We all know the reasons, and they are two fold.
1. The economy. We’re in a depression, and it isn’t over by years, no matter what pundits for Wall Street say. Jobs have been on the decline in our area for decades, and that decline isn’t going to suddenly reverse. As a state we’re broke and unemployed and have no confidence in government; indeed, a Field Poll
indicates the support for the legislature is at an all time looooowww.
2. We are sick of being over-regulated. The recent assault on agriculture in the Air Resources Board and Water Resources Board regulations are great examples. We have to stop using our old diesel cattle trucks and tractors, why? Because a few thousand people in California, a state of 26 million people, might have died from cancer caused by diesel? Fix something else. We can’t afford to have septic systems because “brown trout” are appearing in the waters of the Central Valley somewhere? So, don’t swim there, turds most likely aren’t the problem anyway, it’s the toxic chemicals people use in the laundry, in the bathroom; pass laws against household poisons, instead, do something that effects the massive pollution caused by cities. Regulation has festooned, imposing on our lives in untenable ways. We’re chasing a purity that has no meaning, a reduction of risk from acceptable to unimaginable. It’s enough to cause a thinking person to put up a picture of Yosemite Logue.
Between our fear of losing our jobs, our mis-trust of government and the immense burden of bad regulation, we’re very vulnerable to bad ideas, and might be on the verge of undoing some very good work.
AB 32 isn’t perfect, and it is going to hit people in remote areas the most, unless someone comes to their senses and implements it correctly. Even so, we all stand to gain. Our dependence on oil is an addiction we can never shake, but we can try to control it. In the process, some jobs will be created, jobs that probably won’t go away. Small businesses are already profiting by manufacturing innovative new product to capture the energy of the sun. We in the rural areas will benefit if the carbon in our hills is recognized as renewable, and if we can find ways to reduce the petroleum products needed to harvest and transport it.
People forget that there was a tremendous effort to develop infrastructure for oil. Government spent huge amounts to encourage auto traffic, to the benefit of oil companies and car companies (and everything “drive thru”). It’s time, even in hard times like these, to energize our economy by moving toward the future, not stagnating to drain the last bit from the past.
AB 32 is the future, but oil companies and conservatives aren’t ready for the future, yet, they want it down the road, when hell freezes over. They’d rather turn us all into turnip capitalists who imagine that, somehow, if we ally ourselves with the wealthy, we’ll become wealthy, too.
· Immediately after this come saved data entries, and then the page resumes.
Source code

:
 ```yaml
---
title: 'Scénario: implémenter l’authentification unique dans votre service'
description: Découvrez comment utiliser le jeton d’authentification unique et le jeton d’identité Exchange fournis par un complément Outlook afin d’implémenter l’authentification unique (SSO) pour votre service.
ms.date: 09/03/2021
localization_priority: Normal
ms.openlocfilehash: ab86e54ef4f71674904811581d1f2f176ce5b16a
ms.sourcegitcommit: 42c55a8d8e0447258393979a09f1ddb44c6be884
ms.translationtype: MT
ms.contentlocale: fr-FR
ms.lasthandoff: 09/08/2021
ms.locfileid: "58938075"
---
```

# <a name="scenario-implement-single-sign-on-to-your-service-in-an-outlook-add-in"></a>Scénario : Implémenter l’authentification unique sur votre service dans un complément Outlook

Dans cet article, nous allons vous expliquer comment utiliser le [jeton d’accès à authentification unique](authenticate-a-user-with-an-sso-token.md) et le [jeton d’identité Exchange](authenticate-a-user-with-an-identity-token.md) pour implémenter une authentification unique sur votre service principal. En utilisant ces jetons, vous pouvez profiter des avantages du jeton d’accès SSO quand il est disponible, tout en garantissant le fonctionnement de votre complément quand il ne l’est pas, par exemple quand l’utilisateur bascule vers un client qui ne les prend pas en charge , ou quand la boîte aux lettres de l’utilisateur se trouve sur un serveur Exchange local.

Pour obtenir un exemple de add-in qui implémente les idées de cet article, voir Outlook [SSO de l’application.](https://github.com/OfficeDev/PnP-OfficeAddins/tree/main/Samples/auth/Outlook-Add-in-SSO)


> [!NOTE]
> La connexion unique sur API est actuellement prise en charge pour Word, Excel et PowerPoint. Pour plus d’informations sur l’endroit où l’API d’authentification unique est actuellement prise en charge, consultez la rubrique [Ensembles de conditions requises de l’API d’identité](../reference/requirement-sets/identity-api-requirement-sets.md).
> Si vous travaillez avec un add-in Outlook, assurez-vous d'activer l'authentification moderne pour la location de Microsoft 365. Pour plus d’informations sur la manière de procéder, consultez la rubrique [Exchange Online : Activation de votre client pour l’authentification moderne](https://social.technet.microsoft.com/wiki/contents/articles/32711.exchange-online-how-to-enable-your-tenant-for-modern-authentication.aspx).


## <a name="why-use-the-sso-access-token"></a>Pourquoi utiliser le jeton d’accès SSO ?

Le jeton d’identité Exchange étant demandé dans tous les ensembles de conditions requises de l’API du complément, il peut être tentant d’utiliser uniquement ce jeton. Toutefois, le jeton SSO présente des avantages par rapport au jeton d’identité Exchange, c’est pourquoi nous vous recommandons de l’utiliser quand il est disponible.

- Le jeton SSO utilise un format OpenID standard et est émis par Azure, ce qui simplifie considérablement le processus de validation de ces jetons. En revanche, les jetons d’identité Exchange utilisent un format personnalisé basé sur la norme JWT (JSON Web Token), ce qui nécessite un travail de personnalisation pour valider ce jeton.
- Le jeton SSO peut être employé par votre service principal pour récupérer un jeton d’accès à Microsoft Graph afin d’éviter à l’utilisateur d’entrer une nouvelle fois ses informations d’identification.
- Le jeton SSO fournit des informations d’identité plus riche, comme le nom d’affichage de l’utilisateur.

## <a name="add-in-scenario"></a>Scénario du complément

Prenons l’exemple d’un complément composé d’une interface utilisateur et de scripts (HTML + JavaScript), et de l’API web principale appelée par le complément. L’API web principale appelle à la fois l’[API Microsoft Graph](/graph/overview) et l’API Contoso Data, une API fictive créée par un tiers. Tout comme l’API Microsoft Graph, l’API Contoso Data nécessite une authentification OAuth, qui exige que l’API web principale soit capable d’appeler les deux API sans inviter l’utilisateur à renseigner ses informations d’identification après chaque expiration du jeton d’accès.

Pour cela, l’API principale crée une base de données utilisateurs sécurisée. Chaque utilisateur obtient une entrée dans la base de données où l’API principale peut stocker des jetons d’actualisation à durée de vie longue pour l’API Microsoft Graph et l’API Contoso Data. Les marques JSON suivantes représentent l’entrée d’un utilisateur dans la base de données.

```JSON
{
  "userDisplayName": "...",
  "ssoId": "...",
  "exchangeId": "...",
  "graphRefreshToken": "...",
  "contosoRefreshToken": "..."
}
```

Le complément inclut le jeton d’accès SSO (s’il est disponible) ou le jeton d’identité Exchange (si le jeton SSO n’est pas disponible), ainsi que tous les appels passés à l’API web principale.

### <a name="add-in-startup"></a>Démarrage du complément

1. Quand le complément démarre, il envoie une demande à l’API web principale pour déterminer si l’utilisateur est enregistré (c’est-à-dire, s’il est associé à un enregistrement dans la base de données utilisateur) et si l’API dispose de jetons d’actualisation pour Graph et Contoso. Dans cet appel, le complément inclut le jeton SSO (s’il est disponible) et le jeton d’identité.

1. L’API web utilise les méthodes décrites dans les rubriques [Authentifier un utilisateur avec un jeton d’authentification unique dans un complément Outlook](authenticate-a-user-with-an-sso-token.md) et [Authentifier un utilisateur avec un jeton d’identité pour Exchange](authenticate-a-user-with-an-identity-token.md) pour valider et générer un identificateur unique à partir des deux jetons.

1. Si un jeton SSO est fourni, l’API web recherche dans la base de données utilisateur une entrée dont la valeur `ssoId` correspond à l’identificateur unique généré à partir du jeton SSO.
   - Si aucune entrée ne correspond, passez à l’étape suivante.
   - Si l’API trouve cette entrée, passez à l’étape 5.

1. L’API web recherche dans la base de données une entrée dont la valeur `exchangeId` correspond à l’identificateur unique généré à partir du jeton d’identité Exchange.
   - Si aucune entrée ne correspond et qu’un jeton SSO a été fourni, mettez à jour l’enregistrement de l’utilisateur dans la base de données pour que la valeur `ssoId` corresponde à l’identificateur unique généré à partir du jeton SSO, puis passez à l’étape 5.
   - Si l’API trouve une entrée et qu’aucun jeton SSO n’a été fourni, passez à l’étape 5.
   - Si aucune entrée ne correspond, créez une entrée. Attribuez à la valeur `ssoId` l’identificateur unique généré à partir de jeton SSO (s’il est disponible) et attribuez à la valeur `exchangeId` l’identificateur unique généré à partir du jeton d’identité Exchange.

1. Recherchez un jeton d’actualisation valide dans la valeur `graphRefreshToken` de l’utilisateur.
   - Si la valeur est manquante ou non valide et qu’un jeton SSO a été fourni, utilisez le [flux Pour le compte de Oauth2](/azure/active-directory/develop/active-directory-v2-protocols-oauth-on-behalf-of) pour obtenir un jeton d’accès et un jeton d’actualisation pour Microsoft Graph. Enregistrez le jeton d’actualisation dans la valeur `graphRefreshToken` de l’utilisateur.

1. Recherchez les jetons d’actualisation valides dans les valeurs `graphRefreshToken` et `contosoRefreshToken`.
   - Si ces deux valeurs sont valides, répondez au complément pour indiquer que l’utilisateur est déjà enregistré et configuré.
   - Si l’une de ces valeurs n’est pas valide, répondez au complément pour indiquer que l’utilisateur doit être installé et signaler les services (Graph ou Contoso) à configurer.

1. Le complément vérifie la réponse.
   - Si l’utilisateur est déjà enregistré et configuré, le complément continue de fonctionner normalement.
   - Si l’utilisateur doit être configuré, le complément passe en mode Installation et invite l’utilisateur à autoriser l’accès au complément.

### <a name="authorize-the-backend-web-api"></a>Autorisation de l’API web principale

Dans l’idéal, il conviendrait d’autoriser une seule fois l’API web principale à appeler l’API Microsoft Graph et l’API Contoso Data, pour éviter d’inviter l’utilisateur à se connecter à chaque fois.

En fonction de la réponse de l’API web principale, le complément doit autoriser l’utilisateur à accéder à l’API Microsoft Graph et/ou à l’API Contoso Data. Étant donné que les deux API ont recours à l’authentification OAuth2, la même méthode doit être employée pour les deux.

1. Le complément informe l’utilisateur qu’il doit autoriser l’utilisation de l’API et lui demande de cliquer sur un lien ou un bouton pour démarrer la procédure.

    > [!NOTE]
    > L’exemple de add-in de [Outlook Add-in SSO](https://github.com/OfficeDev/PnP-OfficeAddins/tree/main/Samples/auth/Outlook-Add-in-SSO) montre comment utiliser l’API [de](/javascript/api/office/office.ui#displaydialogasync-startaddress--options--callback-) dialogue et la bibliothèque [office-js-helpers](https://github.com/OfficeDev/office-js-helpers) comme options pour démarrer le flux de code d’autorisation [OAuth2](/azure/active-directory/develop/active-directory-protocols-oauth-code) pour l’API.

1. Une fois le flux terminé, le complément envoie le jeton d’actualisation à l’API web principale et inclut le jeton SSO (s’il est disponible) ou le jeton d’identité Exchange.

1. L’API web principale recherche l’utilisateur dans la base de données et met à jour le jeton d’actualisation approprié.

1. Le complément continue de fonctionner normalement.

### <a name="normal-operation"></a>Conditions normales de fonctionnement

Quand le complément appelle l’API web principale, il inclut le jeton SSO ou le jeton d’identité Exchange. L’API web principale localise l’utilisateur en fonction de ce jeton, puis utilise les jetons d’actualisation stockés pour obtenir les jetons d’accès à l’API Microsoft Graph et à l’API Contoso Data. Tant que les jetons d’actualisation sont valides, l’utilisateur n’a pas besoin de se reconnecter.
The truth is, Prop 23 isn’t going to touch any of the regulations which most impact us, and the benefit we’d gain from delaying the future isn’t worth the future we’ll lose.
Ignore the pretty green “save jobs” signs. Vote “no” on Prop 23.
*Slight exaggeration; the unemployment rate would have to be 5.5% or less for four consecutive quarters, something that’s happened 3 times since 1980. More like “when it rains in hell”.